» **What needs to be done**
After locating the line that holds "achieved might depend", output it and all following lines word for word, stopping only at the end of the data.

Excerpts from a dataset
>>>>
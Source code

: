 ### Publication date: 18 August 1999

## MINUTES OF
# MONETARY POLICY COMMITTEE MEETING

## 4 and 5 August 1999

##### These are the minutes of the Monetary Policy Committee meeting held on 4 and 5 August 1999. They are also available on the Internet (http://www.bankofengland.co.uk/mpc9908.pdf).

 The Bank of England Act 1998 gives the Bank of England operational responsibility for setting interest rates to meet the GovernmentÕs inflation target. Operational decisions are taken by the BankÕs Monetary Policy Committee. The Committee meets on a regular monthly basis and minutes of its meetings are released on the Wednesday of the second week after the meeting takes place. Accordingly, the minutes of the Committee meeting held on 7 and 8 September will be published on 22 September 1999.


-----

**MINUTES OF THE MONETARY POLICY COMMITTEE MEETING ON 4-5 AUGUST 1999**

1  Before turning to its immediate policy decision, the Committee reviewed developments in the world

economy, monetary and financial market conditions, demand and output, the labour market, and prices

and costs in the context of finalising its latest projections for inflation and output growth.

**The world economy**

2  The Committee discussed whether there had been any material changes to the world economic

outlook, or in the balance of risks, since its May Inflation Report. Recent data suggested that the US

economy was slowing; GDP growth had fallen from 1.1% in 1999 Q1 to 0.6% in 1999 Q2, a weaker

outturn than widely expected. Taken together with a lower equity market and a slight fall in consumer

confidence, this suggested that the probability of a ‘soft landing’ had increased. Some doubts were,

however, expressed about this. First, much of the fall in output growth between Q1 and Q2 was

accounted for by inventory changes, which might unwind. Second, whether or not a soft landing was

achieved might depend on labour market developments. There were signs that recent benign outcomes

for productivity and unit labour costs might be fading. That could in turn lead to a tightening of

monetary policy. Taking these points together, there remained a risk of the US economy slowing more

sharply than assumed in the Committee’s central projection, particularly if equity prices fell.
<<<<
» **Task output**
achieved might depend on labour market developments. There were signs that recent benign outcomes

for productivity and unit labour costs might be fading. That could in turn lead to a tightening of

monetary policy. Taking these points together, there remained a risk of the US economy slowing more

sharply than assumed in the Committee’s central projection, particularly if equity prices fell.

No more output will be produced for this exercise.